### PROBLEM TO WORK ON:
Throughout the material, some lines may have the word "title". Count them and give the number only.

______________________________

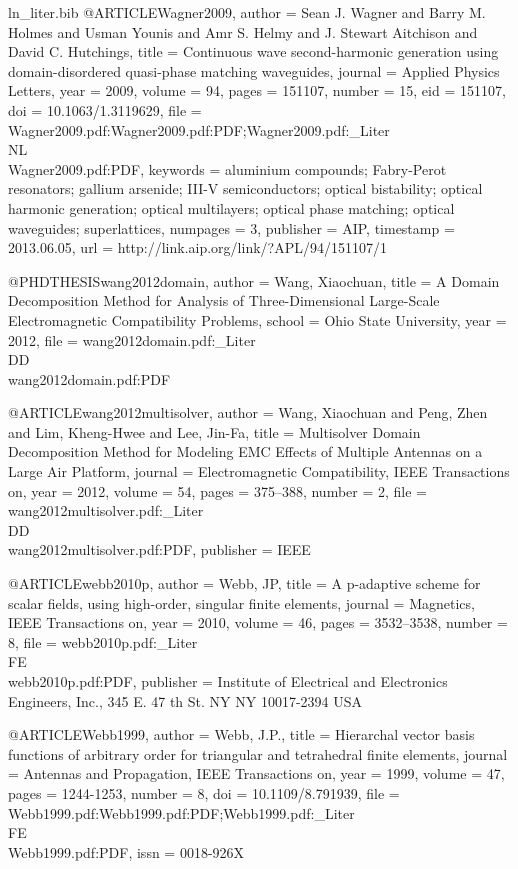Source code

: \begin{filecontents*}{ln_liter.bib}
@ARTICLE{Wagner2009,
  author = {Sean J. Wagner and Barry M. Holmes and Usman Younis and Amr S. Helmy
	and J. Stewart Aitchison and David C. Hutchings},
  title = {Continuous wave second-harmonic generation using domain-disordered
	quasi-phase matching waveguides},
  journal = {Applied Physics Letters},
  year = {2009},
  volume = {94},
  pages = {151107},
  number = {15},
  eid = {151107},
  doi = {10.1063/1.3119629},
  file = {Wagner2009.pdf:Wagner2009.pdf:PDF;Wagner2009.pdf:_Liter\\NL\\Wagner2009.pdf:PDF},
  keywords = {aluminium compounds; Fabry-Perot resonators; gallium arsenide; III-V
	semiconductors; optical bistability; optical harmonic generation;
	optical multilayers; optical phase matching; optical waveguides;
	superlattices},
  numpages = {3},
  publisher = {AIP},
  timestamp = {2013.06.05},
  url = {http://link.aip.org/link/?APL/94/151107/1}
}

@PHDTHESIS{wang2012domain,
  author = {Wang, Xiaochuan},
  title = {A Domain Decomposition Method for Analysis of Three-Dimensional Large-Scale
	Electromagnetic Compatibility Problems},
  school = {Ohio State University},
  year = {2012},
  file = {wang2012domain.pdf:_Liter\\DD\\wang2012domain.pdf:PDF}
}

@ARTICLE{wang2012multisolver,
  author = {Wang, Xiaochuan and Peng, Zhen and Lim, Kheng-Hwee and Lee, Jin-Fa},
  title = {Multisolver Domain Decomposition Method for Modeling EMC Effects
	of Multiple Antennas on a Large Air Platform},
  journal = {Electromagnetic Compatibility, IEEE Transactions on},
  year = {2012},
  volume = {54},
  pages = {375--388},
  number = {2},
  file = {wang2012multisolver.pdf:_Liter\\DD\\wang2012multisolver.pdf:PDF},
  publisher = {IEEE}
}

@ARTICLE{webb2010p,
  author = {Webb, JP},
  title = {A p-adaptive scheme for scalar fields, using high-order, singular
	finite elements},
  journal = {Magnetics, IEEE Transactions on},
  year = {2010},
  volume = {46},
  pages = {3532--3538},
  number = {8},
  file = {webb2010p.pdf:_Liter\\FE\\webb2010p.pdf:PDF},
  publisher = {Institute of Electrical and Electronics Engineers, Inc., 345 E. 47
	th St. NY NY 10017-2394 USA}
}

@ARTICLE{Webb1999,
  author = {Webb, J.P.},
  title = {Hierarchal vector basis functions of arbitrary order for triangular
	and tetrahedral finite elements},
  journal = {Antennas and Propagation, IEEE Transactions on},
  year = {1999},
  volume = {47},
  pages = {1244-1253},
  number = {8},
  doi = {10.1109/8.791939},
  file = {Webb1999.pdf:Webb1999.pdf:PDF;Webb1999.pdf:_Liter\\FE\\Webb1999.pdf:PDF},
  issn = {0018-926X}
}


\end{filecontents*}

______________________________

### WRITTEN ANSWER:
5